→ **WHAT IS BEING ASKED**
Copy out the data in full and exactly, passing over the pictures.

→ **Rendered images with source text**

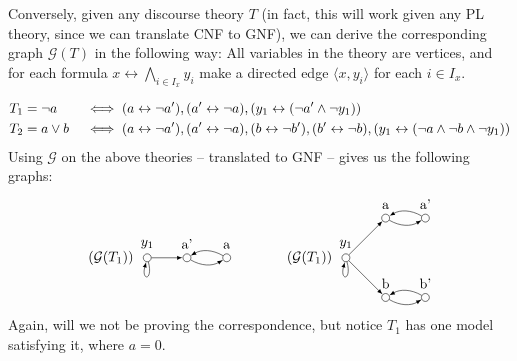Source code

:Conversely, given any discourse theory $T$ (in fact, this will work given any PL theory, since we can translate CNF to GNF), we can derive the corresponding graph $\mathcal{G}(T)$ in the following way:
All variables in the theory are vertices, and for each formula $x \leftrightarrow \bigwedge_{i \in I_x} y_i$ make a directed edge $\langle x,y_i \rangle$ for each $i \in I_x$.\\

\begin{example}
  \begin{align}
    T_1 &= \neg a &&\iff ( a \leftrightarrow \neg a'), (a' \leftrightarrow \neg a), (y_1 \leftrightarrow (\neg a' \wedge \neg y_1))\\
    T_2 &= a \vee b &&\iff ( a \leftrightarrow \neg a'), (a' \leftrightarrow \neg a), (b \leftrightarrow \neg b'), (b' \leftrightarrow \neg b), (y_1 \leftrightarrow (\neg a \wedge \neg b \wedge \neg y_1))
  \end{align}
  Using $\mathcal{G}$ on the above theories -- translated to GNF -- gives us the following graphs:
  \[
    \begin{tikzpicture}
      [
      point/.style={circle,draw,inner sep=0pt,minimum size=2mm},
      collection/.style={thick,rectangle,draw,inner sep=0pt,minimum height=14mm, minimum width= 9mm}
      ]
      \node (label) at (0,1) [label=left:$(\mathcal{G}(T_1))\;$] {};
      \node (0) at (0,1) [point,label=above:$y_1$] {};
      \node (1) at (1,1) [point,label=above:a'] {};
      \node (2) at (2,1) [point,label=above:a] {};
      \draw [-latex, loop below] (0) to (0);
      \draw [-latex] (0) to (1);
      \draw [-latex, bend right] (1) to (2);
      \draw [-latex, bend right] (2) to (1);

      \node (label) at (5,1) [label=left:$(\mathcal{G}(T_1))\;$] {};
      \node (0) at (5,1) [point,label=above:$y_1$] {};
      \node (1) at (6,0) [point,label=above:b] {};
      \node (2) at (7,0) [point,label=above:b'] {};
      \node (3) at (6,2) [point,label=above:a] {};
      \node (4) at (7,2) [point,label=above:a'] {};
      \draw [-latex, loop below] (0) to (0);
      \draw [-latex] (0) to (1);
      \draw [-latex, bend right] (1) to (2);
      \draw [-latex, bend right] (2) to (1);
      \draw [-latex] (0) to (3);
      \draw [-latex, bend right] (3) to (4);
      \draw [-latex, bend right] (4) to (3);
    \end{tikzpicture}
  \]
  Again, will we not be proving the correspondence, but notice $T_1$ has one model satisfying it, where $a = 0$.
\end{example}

→ **EXERCISE SOLUTION**
Source code

:Conversely, given any discourse theory $T$ (in fact, this will work given any PL theory, since we can translate CNF to GNF), we can derive the corresponding graph $\mathcal{G}(T)$ in the following way:
All variables in the theory are vertices, and for each formula $x \leftrightarrow \bigwedge_{i \in I_x} y_i$ make a directed edge $\langle x,y_i \rangle$ for each $i \in I_x$.\\

\begin{example}
  \begin{align}
    T_1 &= \neg a &&\iff ( a \leftrightarrow \neg a'), (a' \leftrightarrow \neg a), (y_1 \leftrightarrow (\neg a' \wedge \neg y_1))\\
    T_2 &= a \vee b &&\iff ( a \leftrightarrow \neg a'), (a' \leftrightarrow \neg a), (b \leftrightarrow \neg b'), (b' \leftrightarrow \neg b), (y_1 \leftrightarrow (\neg a \wedge \neg b \wedge \neg y_1))
  \end{align}
  Using $\mathcal{G}$ on the above theories -- translated to GNF -- gives us the following graphs:
  \[
    \begin{tikzpicture}
      [
      point/.style={circle,draw,inner sep=0pt,minimum size=2mm},
      collection/.style={thick,rectangle,draw,inner sep=0pt,minimum height=14mm, minimum width= 9mm}
      ]
      \node (label) at (0,1) [label=left:$(\mathcal{G}(T_1))\;$] {};
      \node (0) at (0,1) [point,label=above:$y_1$] {};
      \node (1) at (1,1) [point,label=above:a'] {};
      \node (2) at (2,1) [point,label=above:a] {};
      \draw [-latex, loop below] (0) to (0);
      \draw [-latex] (0) to (1);
      \draw [-latex, bend right] (1) to (2);
      \draw [-latex, bend right] (2) to (1);

      \node (label) at (5,1) [label=left:$(\mathcal{G}(T_1))\;$] {};
      \node (0) at (5,1) [point,label=above:$y_1$] {};
      \node (1) at (6,0) [point,label=above:b] {};
      \node (2) at (7,0) [point,label=above:b'] {};
      \node (3) at (6,2) [point,label=above:a] {};
      \node (4) at (7,2) [point,label=above:a'] {};
      \draw [-latex, loop below] (0) to (0);
      \draw [-latex] (0) to (1);
      \draw [-latex, bend right] (1) to (2);
      \draw [-latex, bend right] (2) to (1);
      \draw [-latex] (0) to (3);
      \draw [-latex, bend right] (3) to (4);
      \draw [-latex, bend right] (4) to (3);
    \end{tikzpicture}
  \]
  Again, will we not be proving the correspondence, but notice $T_1$ has one model satisfying it, where $a = 0$.
\end{example}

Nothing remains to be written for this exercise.